The materials properties that enable a range of energy related technologies, such as PV absorbers, transparent conductors, and photo‐catalysis, to mention just a few, tend to “live” in materials with specific compositions and crystal structures—and no others. The search for optimal energy materials should not be limited to the databases of currently known materials, but it should be extended to the large number of element combinations that define chemically possible compounds that are missing from such compilations. In order to predict the properties of such materials missing from the current databases, one first needs to predict whether they are thermodynamically stable, i.e., can be synthesized, and in what crystal structure. The problem of predicting the crystal structure of a material starting from the elemental constituents and without any bias is one of the most challenging problems in condensed matter physics. An important recent advance in this field has been the development of evolutionary algorithms coupled with density functional theory to predict the crystal structure of a solid without assumptions.

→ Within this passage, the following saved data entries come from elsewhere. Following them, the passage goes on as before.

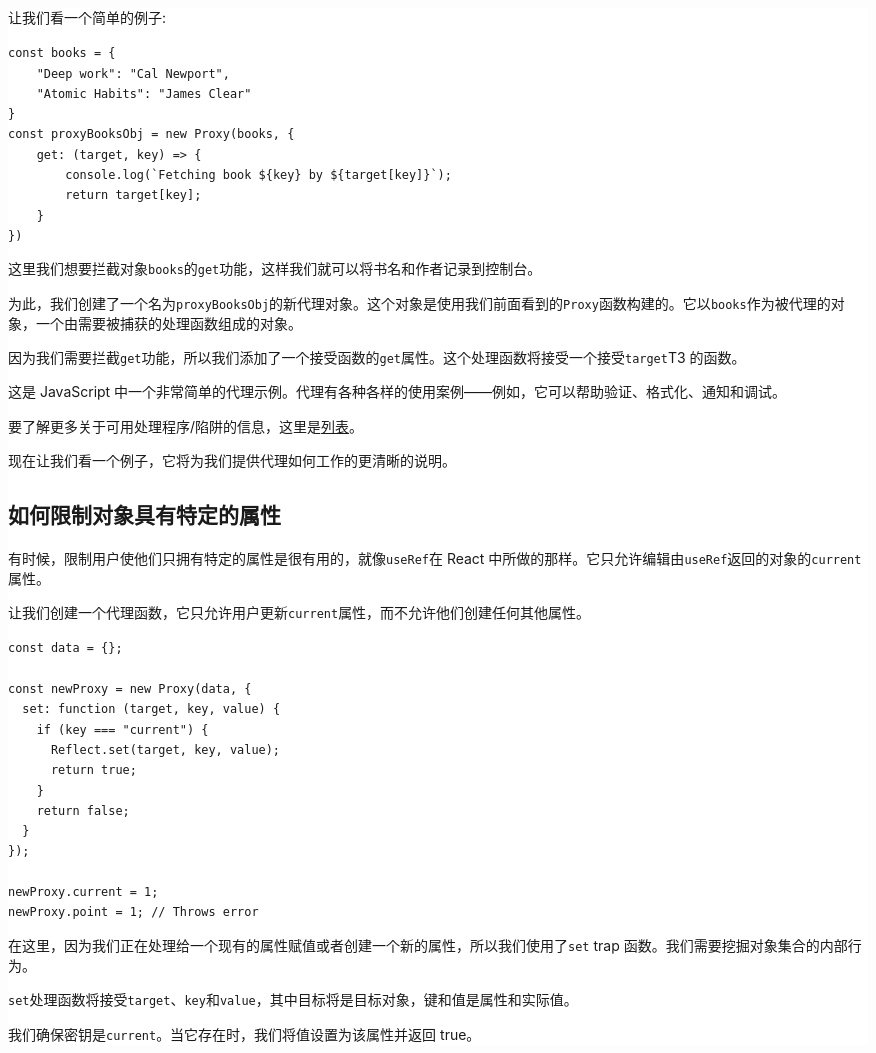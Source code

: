 让我们看一个简单的例子:

```
const books = {
	"Deep work": "Cal Newport",
	"Atomic Habits": "James Clear"
}
const proxyBooksObj = new Proxy(books, {
	get: (target, key) => {
		console.log(`Fetching book ${key} by ${target[key]}`);
		return target[key];
	}
}) 
```

这里我们想要拦截对象`books`的`get`功能，这样我们就可以将书名和作者记录到控制台。

为此，我们创建了一个名为`proxyBooksObj`的新代理对象。这个对象是使用我们前面看到的`Proxy`函数构建的。它以`books`作为被代理的对象，一个由需要被捕获的处理函数组成的对象。

因为我们需要拦截`get`功能，所以我们添加了一个接受函数的`get`属性。这个处理函数将接受一个接受`target`T3 的函数。

这是 JavaScript 中一个非常简单的代理示例。代理有各种各样的使用案例——例如，它可以帮助验证、格式化、通知和调试。

要了解更多关于可用处理程序/陷阱的信息，这里是[列表](https://developer.mozilla.org/en-US/docs/Web/JavaScript/Reference/Global_Objects/Proxy#a_complete_traps_list_example)。

现在让我们看一个例子，它将为我们提供代理如何工作的更清晰的说明。

## 如何限制对象具有特定的属性

有时候，限制用户使他们只拥有特定的属性是很有用的，就像`useRef`在 React 中所做的那样。它只允许编辑由`useRef`返回的对象的`current`属性。

让我们创建一个代理函数，它只允许用户更新`current`属性，而不允许他们创建任何其他属性。

```
const data = {};

const newProxy = new Proxy(data, {
  set: function (target, key, value) {
    if (key === "current") {
      Reflect.set(target, key, value);
      return true;
    }
    return false;
  }
});

newProxy.current = 1;
newProxy.point = 1; // Throws error 
```

在这里，因为我们正在处理给一个现有的属性赋值或者创建一个新的属性，所以我们使用了`set` trap 函数。我们需要挖掘对象集合的内部行为。

`set`处理函数将接受`target`、`key`和`value`，其中目标将是目标对象，键和值是属性和实际值。

我们确保密钥是`current`。当它存在时，我们将值设置为该属性并返回 true。

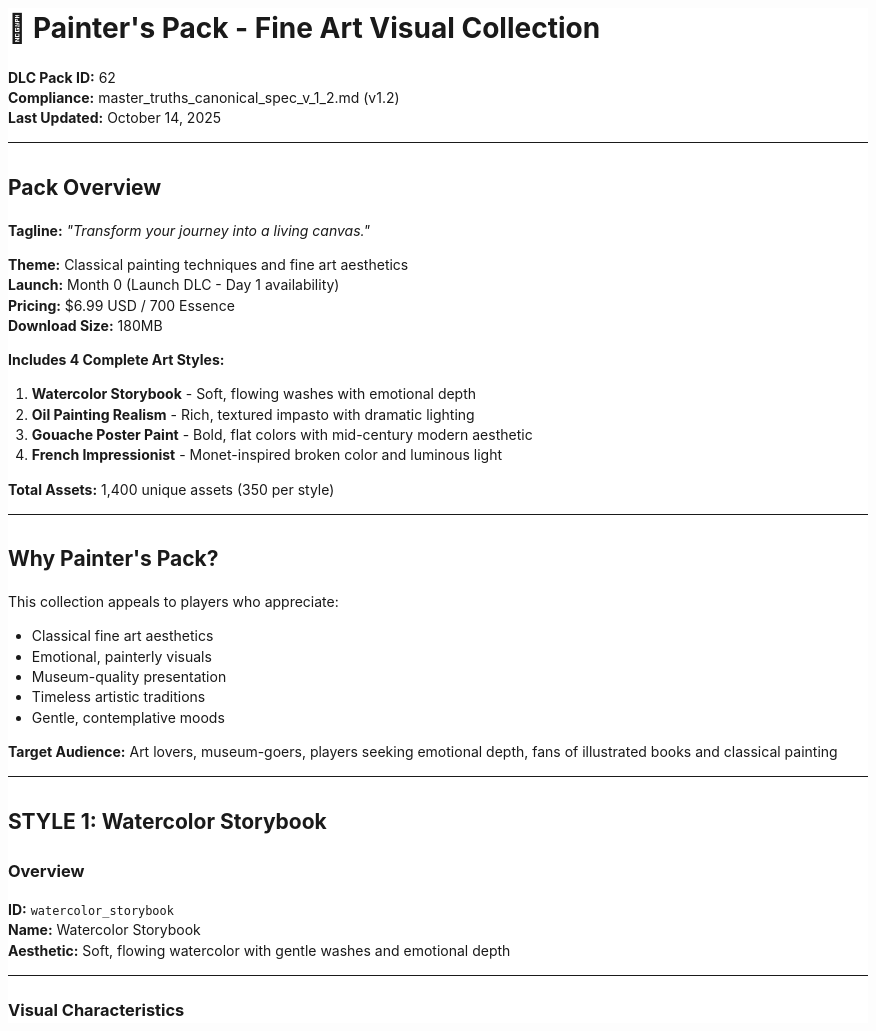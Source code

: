 # 🎨 Painter's Pack - Fine Art Visual Collection

**DLC Pack ID:** 62  
**Compliance:** master_truths_canonical_spec_v_1_2.md (v1.2)  
**Last Updated:** October 14, 2025

---

## Pack Overview

**Tagline:** *"Transform your journey into a living canvas."*

**Theme:** Classical painting techniques and fine art aesthetics  
**Launch:** Month 0 (Launch DLC - Day 1 availability)  
**Pricing:** $6.99 USD / 700 Essence  
**Download Size:** 180MB

**Includes 4 Complete Art Styles:**
1. **Watercolor Storybook** - Soft, flowing washes with emotional depth
2. **Oil Painting Realism** - Rich, textured impasto with dramatic lighting
3. **Gouache Poster Paint** - Bold, flat colors with mid-century modern aesthetic
4. **French Impressionist** - Monet-inspired broken color and luminous light

**Total Assets:** 1,400 unique assets (350 per style)

---

## Why Painter's Pack?

This collection appeals to players who appreciate:
- Classical fine art aesthetics
- Emotional, painterly visuals
- Museum-quality presentation
- Timeless artistic traditions
- Gentle, contemplative moods

**Target Audience:** Art lovers, museum-goers, players seeking emotional depth, fans of illustrated books and classical painting

---

## STYLE 1: Watercolor Storybook

### Overview

**ID:** `watercolor_storybook`  
**Name:** Watercolor Storybook  
**Aesthetic:** Soft, flowing watercolor with gentle washes and emotional depth

---

### Visual Characteristics
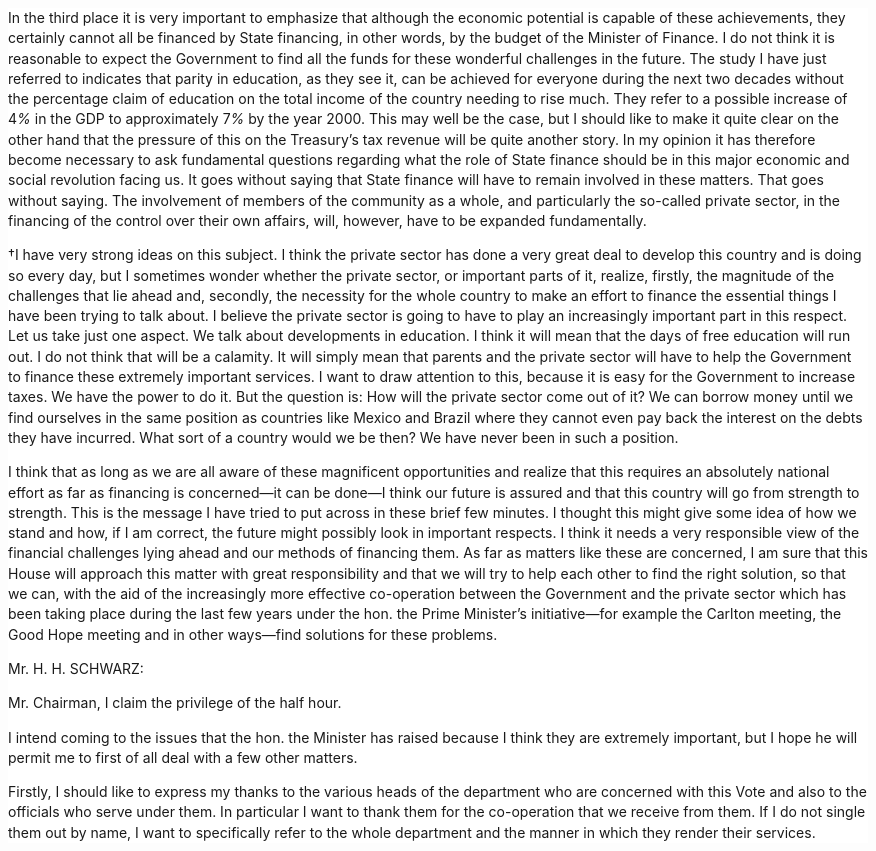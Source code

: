 <p>In the third place it is very important to emphasize that although the economic potential is capable of these achievements, they certainly cannot all be financed by State financing, in other words, by the budget of the Minister of Finance. I do not think it is reasonable to expect the Government to find all the funds for these wonderful challenges <span class="col_6937-6938" refersTo="page_1753"/>in the future. The study I have just referred to indicates that parity in education, as they see it, can be achieved for everyone during the next two decades without the percentage claim of education on the total income of the country needing to rise much. They refer to a possible increase of 4<i>%</i> in the GDP to approximately 7<i>%</i> by the year 2000. This may well be the case, but I should like to make it quite clear on the other hand that the pressure of this on the Treasury&#x2019;s tax revenue will be quite another story. In my opinion it has therefore become necessary to ask fundamental questions regarding what the role of State finance should be in this major economic and social revolution facing us. It goes without saying that State finance will have to remain involved in these matters. That goes without saying. The involvement of members of the community as a whole, and particularly the so-called private sector, in the financing of the control over their own affairs, will, however, have to be expanded fundamentally.</p>

<p>&#x2020;I have very strong ideas on this subject. I think the private sector has done a very great deal to develop this country and is doing so every day, but I sometimes wonder whether the private sector, or important parts of it, realize, firstly, the magnitude of the challenges that lie ahead and, secondly, the necessity for the whole country to make an effort to finance the essential things I have been trying to talk about. I believe the private sector is going to have to play an increasingly important part in this respect. Let us take just one aspect. We talk about developments in education. I think it will mean that the days of free education will run out. I do not think that will be a calamity. It will simply mean that parents and the private sector will have to help the Government to finance these extremely important services. I want to draw attention to this, because it is easy for the Government to increase taxes. We have the power to do it. But the question is: How will the private sector come out of it? We can borrow money until we find ourselves in the same position as countries like Mexico and Brazil where they cannot even pay back the interest on the debts they have incurred. What sort of a country would we be then? We have never been in such a position.</p>

<p>I think that as long as we are all aware of these magnificent opportunities and realize that this requires an absolutely national effort as far as financing is concerned&#x2014;it can be done&#x2014;I think our future is assured and that this country will go from strength to strength. This is the message I have tried to put across in these brief few minutes. I thought this might give some idea of how we stand and how, if I am correct, the future might possibly look in important respects. I think it needs a very responsible view of the financial challenges lying ahead and our methods of financing them. As far as matters like these are concerned, I am sure that this House will approach this matter with great responsibility and that we will try to help each other to find the right solution, so that we can, with the aid of the increasingly more effective co-operation between the Government and the private sector which has been taking place during the last few years under the hon. the Prime Minister&#x2019;s initiative&#x2014;for example the Carlton meeting, the Good Hope meeting and in other ways&#x2014;find solutions for these problems.</p>

</speech>

<speech by="#schwarz">

<from>Mr. <person refersTo="hansard_za">H. H. SCHWARZ</person>:</from>

<p>Mr. Chairman, I claim the privilege of the half hour.</p>

<p>I intend coming to the issues that the hon. the Minister has raised because I think they are extremely important, but I hope he will permit me to first of all deal with a few other matters.</p>

<p>Firstly, I should like to express my thanks to the various heads of the department who are concerned with this Vote and also to the officials who serve under them. In particular I want to thank them for the co-operation that we receive from them. If I do not single them out by name, I want to specifically refer to the whole department and the manner in which they render their services.</p>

This project supports the development, testing, and application of improved crystal structure prediction methods based on state‐of‐the‐art ab initio electronic structure techniques and evolutionary algorithms to simultaneously search for materials with stable structures and target properties. The objective is to make these optimization methods scale to larger crystal structures than it is now possible and to apply them to search for materials that meet the design principles of desired functionalities without constraints and going beyond the databases of known compounds. In addition to these computational advances, in this work we will predict the stable structures and energy‐related properties of many new solids that might include numerous materials with thus far unsuspected and exciting functionalities for energy applications.